Scott Elliott directs a murky revival of Sam Shepard’s classic for the New Group.
Curse of the Starving Class ranks high among Sam Shepard’s best-known plays, up there with True West and his Pulitzer Prize-winning Buried Child. It gets revived often enough; it’s last major New York run was a Signature Theatre production back in 2019. Now the New Group has returned the play to the Pershing Square Signature Center with direction by Scott Elliott and a starry cast led by Calista Flockhart and Christian Slater.
Strange to say, I don’t remember much about that 2019 production other than a nifty special effect involving a surprisingly spacious set that seemed at odds with the claustrophobic lives of Shepard’s Tate family. That’s not to say I don’t think Curse of the Starving Class deserves its place among great 20th-century American plays (it was first produced in 1977). But this new production has me wondering what I’ll remember about it a few years from now.
The Tates are a lower-middle-class American family scraping by in California’s Central Valley. They live in a rundown house on a struggling farm maintained by Wesley (Cooper Hoffman, Philip Seymour’s son), the ravenous scion of frazzled housewife Ella (Calista Flockhart) and abusive alcoholic Weston (Christian Slater). Wesley’s sister, Emma (Stella Marcus), has dreams of bolting from their home with its perpetually empty refrigerator and a brother who pees on her 4H projects.

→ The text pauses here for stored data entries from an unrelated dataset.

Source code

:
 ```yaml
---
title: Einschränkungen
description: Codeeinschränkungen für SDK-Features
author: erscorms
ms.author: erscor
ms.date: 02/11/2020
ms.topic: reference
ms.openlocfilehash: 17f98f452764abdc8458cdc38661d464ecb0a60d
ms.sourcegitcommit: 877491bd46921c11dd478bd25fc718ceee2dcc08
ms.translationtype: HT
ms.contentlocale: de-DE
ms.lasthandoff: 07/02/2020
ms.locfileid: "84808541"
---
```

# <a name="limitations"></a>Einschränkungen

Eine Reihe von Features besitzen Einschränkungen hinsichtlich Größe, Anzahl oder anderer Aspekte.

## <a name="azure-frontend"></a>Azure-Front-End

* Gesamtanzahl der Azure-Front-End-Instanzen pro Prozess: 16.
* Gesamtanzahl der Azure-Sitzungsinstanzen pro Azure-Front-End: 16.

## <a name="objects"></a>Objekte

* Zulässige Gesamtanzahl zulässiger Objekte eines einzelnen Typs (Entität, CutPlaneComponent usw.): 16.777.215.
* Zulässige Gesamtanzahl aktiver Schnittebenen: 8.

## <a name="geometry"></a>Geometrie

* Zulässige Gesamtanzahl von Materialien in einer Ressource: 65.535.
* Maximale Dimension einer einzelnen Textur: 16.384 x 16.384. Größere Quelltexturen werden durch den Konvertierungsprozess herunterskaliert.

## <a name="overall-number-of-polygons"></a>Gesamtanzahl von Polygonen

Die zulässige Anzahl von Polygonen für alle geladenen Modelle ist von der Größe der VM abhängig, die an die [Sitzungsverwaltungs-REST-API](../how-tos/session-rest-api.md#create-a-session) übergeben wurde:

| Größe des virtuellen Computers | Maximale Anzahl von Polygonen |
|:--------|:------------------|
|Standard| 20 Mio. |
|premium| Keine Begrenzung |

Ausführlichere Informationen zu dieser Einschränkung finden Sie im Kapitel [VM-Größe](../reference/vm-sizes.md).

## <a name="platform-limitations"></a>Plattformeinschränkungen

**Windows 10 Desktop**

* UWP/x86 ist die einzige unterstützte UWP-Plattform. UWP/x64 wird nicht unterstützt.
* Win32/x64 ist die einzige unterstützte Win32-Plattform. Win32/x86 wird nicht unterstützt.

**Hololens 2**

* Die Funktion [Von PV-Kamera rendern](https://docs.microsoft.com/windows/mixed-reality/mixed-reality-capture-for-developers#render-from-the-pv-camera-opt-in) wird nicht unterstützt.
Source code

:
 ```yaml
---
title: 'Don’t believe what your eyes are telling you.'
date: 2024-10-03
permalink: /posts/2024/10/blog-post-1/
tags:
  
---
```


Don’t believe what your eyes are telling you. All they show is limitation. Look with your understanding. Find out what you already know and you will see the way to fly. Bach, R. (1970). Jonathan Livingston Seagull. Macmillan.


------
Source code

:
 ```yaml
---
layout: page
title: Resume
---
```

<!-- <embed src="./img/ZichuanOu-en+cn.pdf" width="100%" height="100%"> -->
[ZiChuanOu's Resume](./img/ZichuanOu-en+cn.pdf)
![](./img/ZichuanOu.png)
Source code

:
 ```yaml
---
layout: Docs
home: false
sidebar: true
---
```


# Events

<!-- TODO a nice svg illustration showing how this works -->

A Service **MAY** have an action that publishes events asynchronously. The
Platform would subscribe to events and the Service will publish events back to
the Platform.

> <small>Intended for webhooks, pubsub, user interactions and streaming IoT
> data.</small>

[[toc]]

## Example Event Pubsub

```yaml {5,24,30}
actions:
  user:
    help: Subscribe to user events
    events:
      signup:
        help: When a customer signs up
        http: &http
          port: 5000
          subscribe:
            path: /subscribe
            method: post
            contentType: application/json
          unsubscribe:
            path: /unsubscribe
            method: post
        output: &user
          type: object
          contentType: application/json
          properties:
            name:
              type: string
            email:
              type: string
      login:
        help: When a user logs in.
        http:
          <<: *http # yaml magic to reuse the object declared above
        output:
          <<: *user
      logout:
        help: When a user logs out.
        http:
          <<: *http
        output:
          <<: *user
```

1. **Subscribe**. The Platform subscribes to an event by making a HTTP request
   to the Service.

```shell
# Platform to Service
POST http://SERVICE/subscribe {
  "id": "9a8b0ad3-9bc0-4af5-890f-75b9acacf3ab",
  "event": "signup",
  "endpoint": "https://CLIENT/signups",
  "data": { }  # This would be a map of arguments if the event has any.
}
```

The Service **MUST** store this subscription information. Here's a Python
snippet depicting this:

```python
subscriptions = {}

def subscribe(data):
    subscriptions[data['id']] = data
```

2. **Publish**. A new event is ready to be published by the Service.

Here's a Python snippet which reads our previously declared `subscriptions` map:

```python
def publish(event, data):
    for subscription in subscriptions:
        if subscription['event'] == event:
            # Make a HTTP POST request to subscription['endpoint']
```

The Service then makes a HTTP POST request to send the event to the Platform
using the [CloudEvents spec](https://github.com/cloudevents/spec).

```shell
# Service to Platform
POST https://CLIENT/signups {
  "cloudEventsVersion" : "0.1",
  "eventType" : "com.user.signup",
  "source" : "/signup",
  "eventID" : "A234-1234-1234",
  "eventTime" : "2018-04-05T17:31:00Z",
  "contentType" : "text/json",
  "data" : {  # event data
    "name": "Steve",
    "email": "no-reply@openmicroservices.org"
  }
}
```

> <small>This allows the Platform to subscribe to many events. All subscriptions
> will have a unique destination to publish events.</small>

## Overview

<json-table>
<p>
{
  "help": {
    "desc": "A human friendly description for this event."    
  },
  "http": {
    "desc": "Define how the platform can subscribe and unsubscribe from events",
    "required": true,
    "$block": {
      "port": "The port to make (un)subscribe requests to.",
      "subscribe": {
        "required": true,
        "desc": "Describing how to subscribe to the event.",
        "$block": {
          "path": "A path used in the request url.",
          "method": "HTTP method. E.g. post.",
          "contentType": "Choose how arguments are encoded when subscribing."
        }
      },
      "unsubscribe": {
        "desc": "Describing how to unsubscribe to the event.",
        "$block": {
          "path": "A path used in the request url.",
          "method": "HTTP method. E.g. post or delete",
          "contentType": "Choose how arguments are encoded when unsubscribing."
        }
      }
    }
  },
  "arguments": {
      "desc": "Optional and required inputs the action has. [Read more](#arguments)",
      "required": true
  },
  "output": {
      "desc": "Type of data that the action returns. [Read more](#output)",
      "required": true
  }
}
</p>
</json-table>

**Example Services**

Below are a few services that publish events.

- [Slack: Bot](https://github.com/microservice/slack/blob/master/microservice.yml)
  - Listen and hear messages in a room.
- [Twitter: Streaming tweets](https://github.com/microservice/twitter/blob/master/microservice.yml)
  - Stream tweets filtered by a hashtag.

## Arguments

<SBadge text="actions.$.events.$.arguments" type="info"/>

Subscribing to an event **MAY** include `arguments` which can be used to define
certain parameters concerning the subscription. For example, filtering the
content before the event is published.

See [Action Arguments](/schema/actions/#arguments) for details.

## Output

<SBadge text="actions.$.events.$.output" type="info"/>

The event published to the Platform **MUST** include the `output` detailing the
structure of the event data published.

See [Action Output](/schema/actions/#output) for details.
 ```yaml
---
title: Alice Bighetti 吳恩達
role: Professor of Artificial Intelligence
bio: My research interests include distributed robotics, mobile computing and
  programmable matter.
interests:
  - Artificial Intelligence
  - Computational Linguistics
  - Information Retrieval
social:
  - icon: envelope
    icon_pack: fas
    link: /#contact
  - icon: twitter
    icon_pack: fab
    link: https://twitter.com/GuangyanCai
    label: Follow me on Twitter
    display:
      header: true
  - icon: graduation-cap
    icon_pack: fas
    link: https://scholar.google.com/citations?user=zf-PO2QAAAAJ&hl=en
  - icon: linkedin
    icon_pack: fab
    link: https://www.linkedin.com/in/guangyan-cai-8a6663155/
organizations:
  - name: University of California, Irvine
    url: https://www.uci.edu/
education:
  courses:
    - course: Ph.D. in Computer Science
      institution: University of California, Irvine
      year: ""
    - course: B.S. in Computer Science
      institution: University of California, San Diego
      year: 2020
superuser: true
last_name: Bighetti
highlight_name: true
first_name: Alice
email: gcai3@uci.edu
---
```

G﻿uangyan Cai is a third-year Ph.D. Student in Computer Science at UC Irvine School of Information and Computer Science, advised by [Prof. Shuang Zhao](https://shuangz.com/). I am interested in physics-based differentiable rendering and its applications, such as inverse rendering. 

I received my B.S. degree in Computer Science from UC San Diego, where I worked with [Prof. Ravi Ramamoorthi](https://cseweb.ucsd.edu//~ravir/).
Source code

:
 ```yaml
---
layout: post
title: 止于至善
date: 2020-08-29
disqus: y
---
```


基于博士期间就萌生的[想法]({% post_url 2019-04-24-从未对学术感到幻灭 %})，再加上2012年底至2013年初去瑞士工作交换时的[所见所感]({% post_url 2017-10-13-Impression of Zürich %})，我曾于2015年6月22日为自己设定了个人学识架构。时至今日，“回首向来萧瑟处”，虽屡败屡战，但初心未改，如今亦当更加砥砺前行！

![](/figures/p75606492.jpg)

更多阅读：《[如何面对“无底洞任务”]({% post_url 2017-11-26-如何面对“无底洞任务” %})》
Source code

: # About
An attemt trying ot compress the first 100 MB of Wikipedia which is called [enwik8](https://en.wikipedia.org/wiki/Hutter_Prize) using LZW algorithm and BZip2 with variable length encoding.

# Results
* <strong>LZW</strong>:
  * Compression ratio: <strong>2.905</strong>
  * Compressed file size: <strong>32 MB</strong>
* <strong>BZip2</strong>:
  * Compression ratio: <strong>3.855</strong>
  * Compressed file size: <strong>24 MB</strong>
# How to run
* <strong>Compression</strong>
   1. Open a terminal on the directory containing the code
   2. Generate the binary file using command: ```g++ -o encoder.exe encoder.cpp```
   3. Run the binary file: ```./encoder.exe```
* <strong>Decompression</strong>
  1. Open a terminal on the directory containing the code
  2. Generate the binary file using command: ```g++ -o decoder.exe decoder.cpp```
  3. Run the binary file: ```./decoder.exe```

Ella, on the other hand, wants to sell the house and move to Europe. “They have everything in Europe,” she says. “They know where they came from.”
Ella does, in fact, have plans to sell the house—without her husband’s OK—and she enlists the help of shady real-estate lawyer Taylor (Kyle Beltran). Little does she know that Weston, in a drunken stupor, has already sold the house to Ellis (Jeb Kreager) for a paltry sum so that he can pay off thugs Slater (David Anzuelo) and Emerson (Kreager). As you might expect from all the lies, double-dealing, and booze, it doesn’t end well for the Tates as they watch their meagre dreams fall apart.
Elliott has done a good job capturing the squalor of the Tate home. It doesn’t just look dirty, it looks like a bomb has gone off, with shattered glass everywhere and crooked venetian blinds hanging in the window (detailed set by Arnulfo Maldonado with provocative props by Jackson Berkley). And Flockhart enters as though she has just crossed the Mojave on foot, hair rollers dangling from wispy locks that have given up all hope of ever holding a curl. We feel as though we’ve entered the home of the American nightmare.
The production has other moments that will be hard to forget. There’s the live sheep (played by Lois and trained by LTD Animals) that gets most of the show’s laughs (at the performance I attended, Lois had a hilarious sneezing fit that made Slater’s monologue impossible to follow). Then there are intense moments when each of the main characters breaks the fourth wall and delivers a speech to the audience as though they’re modern-day prophets (Jeff Croiter eerily spotlights the actors’ faces during these scenes to ominous effect). Beltran wins the prize for best creep-out as he stares at us and intones, “The only thing you can do is cooperate. To play ball, to become part of us. … Because if you don’t, you’ll all be left behind. Every last one of you.” In our times, the speech feels a little too real.
Less effective is Elliott’s pacing of the first act, which draws out the dialogue into longueurs, and Croiter’s murky lighting doesn’t help matters. Even when everyone is repeatedly slamming the refrigerator door, the performances in the first half lack gusto. Slater sometimes seems a bit bored with his role, and Flockhart, though well cast, never really embodies Ella’s angry fatigue. More successful is Hoffman as he hurls artichokes and stomps across the stage naked to retrieve Lois from her pen. It’s not until the second act, when all hell breaks loose (Leah Golpe’s explosive sound design rouses anyone who may have drifted off), that the cast looks like they’re all on the same page.
But that may be an issue with the play itself. Despite timely moments, Curse of the Starving Class has begun to show its age. There’s a quaintness about the sheep, the nudity, the urinating onstage—once wonderfully shocking, now not so much. Shepard’s neo-absurdist realism will always fascinate me. But I’ve begun to think that this play might require meatier direction to keep the audience from leaving hungry.